Well folks, here we are again, one week later… The development team has mostly weathered the release jitters and nerves are starting to calm down. The ship we worked so hard on for the last three years has been successfully launched and is currently on its maiden voyage. The crew seems mostly happy but some of the inspectors have raised concerns about mid-ship structural issues. As chief architect, I am not entirely surprised, but the reports will allow us to commence upgrades as soon as HMS Stellaris returns from its round-trip to Alpha Centauri. Alright, enough with the metaphor, let’s talk about our future plans for Stellaris!

First off, for those of you who are unfamiliar with our post-release policies, we will release a lot of expansions over the coming years. Each expansion will be accompanied by a major update (for Stellaris, these free updates will be named after famous science fiction authors) containing a whole bunch of completely free upgrades and improvements to the game in addition to regular bug fixes. As long as enough players keep buying paid content for the game, we promise to keep improving the game for everyone, almost like an MMO.

Now, before we begin the expansion cycle in earnest, we will spend the rest of May and June only focusing on bug fixes and free upgrades to the game. We carefully listen to all your feedback, which has already made us alter our priorities a bit. As a veteran designer of our complex historical games, I was anticipating a fair amount of criticism regarding the mid-game in Stellaris compared to that of our historical games, but I was more concerned with the depth of the economy than the relative lack of diplomatic options, for example. I also find much of the feedback on the Sector system interesting; the GUI and AI concerns will receive the highest priority. One area I was not at all surprised to get flak for is the lack of mid-game scripted content, however. We simply took too long getting all the early and late game stuff in, and neglected a whole category of events called “colony events”, which were supposed to be the bread and butter of the mid-game for the Science Ships.

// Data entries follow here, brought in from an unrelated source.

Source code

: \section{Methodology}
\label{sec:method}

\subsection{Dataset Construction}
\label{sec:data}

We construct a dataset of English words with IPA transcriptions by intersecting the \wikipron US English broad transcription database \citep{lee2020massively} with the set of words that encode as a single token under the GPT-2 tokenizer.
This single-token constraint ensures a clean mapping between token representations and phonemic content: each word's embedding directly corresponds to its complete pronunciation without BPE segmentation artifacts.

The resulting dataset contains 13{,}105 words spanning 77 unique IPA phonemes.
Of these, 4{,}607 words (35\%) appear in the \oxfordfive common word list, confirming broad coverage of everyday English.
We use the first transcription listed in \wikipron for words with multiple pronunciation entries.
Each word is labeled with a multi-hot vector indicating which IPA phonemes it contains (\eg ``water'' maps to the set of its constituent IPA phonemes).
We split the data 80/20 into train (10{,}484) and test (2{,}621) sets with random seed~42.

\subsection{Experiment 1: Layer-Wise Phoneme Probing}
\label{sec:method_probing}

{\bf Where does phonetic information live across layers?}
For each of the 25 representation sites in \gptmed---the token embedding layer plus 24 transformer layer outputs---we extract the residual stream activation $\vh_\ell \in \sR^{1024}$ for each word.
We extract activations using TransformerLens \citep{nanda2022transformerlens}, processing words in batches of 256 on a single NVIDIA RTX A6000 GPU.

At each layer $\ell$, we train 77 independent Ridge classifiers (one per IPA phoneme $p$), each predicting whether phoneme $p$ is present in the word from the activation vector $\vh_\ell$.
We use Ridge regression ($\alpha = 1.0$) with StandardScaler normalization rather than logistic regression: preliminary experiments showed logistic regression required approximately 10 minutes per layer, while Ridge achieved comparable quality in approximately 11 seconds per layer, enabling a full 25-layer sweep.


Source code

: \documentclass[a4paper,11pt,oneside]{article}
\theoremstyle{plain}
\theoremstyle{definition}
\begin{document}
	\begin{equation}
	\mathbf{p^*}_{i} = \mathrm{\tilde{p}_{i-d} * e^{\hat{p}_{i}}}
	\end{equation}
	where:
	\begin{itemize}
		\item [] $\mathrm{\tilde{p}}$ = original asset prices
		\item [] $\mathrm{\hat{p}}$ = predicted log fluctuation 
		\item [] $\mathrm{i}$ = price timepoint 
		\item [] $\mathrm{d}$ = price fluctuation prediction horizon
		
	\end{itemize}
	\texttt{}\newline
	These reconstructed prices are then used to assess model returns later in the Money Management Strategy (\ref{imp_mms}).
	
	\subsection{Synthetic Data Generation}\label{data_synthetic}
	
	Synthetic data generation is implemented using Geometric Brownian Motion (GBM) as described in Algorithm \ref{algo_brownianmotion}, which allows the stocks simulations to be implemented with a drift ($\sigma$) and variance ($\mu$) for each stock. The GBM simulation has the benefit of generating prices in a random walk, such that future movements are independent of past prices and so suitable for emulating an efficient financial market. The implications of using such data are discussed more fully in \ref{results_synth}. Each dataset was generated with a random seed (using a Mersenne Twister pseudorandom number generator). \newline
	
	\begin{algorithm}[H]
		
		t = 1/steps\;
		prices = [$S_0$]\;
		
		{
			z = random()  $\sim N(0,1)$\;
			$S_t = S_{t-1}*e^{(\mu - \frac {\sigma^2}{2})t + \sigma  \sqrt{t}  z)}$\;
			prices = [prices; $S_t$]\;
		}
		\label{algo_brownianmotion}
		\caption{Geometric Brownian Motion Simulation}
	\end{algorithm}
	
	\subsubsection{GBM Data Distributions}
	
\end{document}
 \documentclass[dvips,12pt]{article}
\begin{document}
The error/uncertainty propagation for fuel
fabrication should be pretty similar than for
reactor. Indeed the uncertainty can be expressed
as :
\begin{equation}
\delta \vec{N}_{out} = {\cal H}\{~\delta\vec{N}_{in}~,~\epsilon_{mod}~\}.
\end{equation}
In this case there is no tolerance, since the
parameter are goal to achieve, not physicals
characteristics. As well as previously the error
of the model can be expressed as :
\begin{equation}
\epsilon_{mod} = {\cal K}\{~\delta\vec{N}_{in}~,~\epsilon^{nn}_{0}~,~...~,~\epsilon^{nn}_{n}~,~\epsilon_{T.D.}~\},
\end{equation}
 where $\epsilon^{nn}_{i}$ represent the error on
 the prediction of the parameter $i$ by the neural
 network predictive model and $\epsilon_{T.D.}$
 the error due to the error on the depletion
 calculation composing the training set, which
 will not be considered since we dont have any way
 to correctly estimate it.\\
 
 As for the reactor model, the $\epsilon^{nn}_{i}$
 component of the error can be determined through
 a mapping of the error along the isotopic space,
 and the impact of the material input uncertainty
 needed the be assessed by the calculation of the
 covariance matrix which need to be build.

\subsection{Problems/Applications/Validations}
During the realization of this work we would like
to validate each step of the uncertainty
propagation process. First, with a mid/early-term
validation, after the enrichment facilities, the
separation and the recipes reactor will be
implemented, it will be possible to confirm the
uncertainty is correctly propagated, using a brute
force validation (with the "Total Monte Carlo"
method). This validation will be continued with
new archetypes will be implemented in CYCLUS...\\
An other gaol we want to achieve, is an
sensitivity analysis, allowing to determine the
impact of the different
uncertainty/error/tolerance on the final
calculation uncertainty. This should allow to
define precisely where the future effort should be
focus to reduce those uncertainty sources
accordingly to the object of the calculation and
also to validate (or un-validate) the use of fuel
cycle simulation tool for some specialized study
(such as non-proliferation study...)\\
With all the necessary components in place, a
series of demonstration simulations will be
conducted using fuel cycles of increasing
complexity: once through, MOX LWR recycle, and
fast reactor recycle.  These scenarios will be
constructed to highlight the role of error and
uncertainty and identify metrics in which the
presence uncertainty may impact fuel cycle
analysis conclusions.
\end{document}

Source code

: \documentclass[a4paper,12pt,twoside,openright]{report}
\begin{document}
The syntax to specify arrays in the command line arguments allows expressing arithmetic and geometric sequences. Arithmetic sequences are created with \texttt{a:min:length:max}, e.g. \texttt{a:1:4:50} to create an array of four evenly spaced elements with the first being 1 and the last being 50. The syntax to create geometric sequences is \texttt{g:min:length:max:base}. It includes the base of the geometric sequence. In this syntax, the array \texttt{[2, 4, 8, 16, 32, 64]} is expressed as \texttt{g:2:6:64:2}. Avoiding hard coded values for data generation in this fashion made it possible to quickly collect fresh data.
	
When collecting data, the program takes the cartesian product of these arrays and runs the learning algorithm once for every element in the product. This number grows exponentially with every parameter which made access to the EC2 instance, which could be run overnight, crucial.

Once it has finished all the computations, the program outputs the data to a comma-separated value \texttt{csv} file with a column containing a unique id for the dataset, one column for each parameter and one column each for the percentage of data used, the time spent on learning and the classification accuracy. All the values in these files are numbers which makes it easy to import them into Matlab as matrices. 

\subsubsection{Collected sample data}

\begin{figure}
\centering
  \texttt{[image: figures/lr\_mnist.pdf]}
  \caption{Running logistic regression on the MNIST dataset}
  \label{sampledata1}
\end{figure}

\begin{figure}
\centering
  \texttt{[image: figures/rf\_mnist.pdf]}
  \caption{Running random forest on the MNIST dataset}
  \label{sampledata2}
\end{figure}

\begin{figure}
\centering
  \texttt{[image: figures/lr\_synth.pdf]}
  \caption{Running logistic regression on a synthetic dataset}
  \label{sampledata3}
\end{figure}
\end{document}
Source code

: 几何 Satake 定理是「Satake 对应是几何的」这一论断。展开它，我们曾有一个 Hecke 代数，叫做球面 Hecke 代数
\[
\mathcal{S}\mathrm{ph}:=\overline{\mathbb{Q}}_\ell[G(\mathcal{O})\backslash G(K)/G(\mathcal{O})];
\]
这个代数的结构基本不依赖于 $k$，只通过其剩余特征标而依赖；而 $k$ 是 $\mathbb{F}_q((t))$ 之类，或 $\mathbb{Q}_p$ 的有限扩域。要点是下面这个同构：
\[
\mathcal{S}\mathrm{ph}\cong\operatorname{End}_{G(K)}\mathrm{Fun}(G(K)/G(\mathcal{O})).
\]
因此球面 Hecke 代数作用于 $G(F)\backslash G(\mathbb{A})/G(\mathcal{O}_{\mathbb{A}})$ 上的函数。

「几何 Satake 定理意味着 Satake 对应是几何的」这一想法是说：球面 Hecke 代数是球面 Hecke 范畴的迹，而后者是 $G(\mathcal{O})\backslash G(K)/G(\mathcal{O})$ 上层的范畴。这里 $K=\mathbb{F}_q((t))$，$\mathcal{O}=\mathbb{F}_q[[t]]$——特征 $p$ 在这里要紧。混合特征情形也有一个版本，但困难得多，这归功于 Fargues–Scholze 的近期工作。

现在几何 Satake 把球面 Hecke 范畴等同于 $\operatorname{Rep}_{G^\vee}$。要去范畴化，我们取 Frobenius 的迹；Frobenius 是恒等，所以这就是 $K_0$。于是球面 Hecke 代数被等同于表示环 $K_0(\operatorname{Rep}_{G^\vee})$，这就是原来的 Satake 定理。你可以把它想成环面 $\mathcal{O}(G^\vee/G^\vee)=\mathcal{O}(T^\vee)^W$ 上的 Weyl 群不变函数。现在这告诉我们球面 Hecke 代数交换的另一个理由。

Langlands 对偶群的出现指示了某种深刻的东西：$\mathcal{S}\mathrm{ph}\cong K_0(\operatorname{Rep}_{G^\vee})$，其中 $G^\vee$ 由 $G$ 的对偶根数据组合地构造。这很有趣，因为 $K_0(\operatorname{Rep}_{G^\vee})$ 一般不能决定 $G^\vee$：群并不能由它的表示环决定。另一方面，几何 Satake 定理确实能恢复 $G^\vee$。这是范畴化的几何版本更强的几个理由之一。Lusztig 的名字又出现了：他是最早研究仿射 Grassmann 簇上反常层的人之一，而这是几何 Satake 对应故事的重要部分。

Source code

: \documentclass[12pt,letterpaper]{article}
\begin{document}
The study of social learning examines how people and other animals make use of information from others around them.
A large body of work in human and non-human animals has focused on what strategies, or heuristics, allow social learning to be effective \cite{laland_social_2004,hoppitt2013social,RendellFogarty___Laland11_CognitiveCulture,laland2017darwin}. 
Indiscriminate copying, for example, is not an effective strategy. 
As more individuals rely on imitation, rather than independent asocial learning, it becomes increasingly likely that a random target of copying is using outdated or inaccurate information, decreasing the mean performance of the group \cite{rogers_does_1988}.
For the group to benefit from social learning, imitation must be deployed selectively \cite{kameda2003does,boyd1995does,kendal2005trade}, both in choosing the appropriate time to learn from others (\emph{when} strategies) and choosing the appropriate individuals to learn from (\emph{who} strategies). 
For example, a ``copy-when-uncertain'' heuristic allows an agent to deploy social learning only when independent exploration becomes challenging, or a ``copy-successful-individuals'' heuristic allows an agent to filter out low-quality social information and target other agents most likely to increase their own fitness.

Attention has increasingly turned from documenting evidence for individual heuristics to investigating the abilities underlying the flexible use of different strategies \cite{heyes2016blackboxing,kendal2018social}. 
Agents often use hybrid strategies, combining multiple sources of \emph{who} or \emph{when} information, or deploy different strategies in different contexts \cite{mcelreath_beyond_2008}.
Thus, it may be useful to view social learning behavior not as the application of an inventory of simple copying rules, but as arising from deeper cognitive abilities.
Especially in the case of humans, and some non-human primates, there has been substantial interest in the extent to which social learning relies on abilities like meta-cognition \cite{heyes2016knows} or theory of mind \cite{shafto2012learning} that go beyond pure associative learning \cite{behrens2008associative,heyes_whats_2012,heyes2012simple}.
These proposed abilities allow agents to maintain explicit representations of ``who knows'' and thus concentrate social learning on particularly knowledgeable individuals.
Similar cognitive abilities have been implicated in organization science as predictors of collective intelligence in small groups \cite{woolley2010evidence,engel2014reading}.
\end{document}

We’ve been digesting and discussing your feedback and how to best go about improving the mid-game to make it more dynamic, both in the short and long run. Let’s start with our short term plans. When the game was released, we had already proceeded to fix a lot of issues. Together with some other pressing issues that have been reported, the plan is to release the 1.1 update - “Clarke” - near the end of May. We will try to cram as much as we can into this update, but the more fundamental stuff will have to wait until the next update (“Asimov”), which is scheduled for the end of June. The “Clarke” patch will mainly be a bug fix and GUI improvement update. Here are some of the highlights:

"CLARKE" HIGHLIGHTS
  • Fixes to the Ethic Divergence and Convergence issues. Currently, Pops tend to get more and more neutral (they lose Ethics, but rarely gain new ones.)
  • The End of Combat Summary. This screen looks bad and also doesn’t tell you what you need to know in order to revise your ship designs, etc.
  • Sector Management GUI: There are many issues with this, and we will try to get most of them fixed.
  • Diplomacy GUI issues. This includes the Diplomatic Pop-Ups when other empires contact you, but also more and better looking Notifications, and more informative tooltips on wars, etc.
  • AI improvements: Notably the Sector AI, but also plenty of other things. This kind of work is never "finished"...
  • Myriads of bug fixes and smaller GUI improvements.
  • Late game crises bugs. There were some nasty bugs in there, blocking certain subplots and various surprising developments.
  • EDIT: Remaining Performance Issues. We know about them; they might even be hotfixed before Clarke.
  • EDIT: Corvettes are too good.

Stellaris_new_Diplo_Notification_Mockup.png

New Diplomatic Notification. This is a mock-up, not an actual screenshot!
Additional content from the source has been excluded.